Unos minutos después, ya había logrado soltarme del disco marrón y, con más calma y un poco más de valor, comencé a mirar a mi alrededor. Primero observé el interior del auto en busca de daños, pero, más allá de la marca que le había dejado al cubrevolante por la presión de las manos, no encontré nada. Todo estaba en su lugar. Extrañado, bajé del vehículo y caminé lentamente hacia adelante, analizando cuidadosamente el frente del automóvil, el capot, el parabrisas… Buscaba la marca del golpe o de sangre, pero no había nada.

Entonces, volví a sentarme en mi asiento para tratar de entender lo que estaba sucediendo. Fue en ese momento cuando percibí un raro humo blanco —aún más espeso que la niebla que me había acompañado en el viaje— y un olor a azufre que tardó semanas en esfumarse. Afuera, ahora, no había nada…, ni el joven, ni manchas de sangre, ni niebla.
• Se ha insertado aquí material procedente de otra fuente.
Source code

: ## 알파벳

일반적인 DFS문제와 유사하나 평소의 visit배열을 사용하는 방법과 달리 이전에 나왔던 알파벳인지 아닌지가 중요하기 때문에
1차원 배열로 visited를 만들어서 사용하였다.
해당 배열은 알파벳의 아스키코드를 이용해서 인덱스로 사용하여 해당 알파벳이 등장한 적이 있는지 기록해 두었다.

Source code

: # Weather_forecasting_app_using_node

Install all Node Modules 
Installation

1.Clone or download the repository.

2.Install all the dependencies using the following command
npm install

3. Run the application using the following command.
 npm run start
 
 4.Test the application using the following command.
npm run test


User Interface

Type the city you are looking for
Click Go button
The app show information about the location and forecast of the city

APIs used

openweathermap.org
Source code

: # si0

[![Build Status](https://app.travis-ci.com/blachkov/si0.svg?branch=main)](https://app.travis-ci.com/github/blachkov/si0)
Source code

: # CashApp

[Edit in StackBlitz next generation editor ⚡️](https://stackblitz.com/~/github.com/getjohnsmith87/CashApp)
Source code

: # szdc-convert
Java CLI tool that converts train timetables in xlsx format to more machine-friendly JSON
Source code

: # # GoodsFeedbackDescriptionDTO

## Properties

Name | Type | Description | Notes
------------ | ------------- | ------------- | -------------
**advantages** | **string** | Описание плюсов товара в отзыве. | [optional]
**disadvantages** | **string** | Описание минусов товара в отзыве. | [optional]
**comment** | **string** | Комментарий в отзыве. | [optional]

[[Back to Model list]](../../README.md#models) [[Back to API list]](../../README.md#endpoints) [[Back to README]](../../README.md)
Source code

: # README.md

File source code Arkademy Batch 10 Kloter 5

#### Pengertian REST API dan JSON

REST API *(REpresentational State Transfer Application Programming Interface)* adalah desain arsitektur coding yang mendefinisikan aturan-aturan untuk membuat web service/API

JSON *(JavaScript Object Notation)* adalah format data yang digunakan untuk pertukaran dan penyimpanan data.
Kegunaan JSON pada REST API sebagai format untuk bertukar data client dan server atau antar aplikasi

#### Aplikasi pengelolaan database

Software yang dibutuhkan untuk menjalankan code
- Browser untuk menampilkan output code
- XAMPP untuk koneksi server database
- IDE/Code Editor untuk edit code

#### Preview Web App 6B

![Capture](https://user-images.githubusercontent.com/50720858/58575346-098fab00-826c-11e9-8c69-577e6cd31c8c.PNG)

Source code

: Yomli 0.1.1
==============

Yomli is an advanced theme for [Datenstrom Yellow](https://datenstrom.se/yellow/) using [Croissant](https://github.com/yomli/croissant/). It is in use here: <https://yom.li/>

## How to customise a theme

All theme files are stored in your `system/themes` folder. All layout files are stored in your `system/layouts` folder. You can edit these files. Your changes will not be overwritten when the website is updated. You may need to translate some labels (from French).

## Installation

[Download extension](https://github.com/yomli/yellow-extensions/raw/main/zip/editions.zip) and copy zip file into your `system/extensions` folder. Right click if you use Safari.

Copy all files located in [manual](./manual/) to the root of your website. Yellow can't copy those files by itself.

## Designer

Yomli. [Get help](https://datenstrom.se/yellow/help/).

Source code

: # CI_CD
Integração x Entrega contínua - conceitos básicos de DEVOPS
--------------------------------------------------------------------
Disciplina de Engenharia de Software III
La ruta estaba vacía, limpia y seca como en los mejores días de verano y nada más.

Ese olor me asfixiaba; bajé del auto nuevamente y abrí todas las puertas. Continué buscando rastros del accidente, tal vez solo había golpeado levemente al joven y este se había caído un par de metros atrás… Recorrí a pie el camino que iba desde el auto hasta donde comenzaban las huellas que dibujaron sobre el asfalto los neumáticos al frenar. No había nada, solo esas marcas.

Trataba de comprender qué había pasado. Caminé en círculo, rodeando el vehículo a cien metros de distancia. Mi auto había quedado encendido, con las luces de las balizas parpadeando y de costado a la ruta, mirando una de esas inmensas paredes de piedra con formas de rostros que aún hoy me impresionan.

Luego de unos quince minutos de cavilaciones, los latidos de mi corazón se fueron suavizando. Estaba más tranquilo. «Locuras mías», pensé y volví a sentarme en el auto, dispuesto a continuar mi camino.

Aceleré. Quería llegar lo más rápido posible a San Vicente. Sin embargo, sentía como si alguien me estuviera observando desde atrás, como si me persiguieran. Sabía que eso no tenía sentido, pero la imagen del rostro del joven observándome antes de que lo chocara se repetía en mi cabeza una y otra vez. Todavía me quedaban unos cuantos kilómetros para hacer y la niebla que inundaba el interior del auto no se iba, pese a que viajaba con las ventanillas abiertas.

Decidí pasar la noche en un hotel de ruta, cerca de una rotonda, y telefoneé a casa para avisar que llegaría al día siguiente. Aunque mi esposa no creyó lo que le conté sobre el accidente, entendió, por el tono de mi voz, que tampoco me había quedado allí para salir a divertirme con algunos colegas.

Al otro día emprendí mi regreso a Posadas y llevé el auto al lavadero. No sé cuántas cosas probaron para quitarle el olor, pero se fue cuando quiso.

Los días pasaron y les conté lo que me había sucedido a algunos colegas, comerciantes de la ruta que también se ganan la vida recorriendo pequeños pueblos y ciudades del interior. Ellos tampoco le encontraron una explicación al hecho, ninguno había vivido una experiencia similar, pero desde entonces se quedaban conmigo en el pueblo si me ganaba la noche o salíamos en caravana. Había tomado la decisión de no volver a viajar de noche por esa ruta, porque no quería vivir otra vez la horrible experiencia de cruzarme con alguna cosa parecida.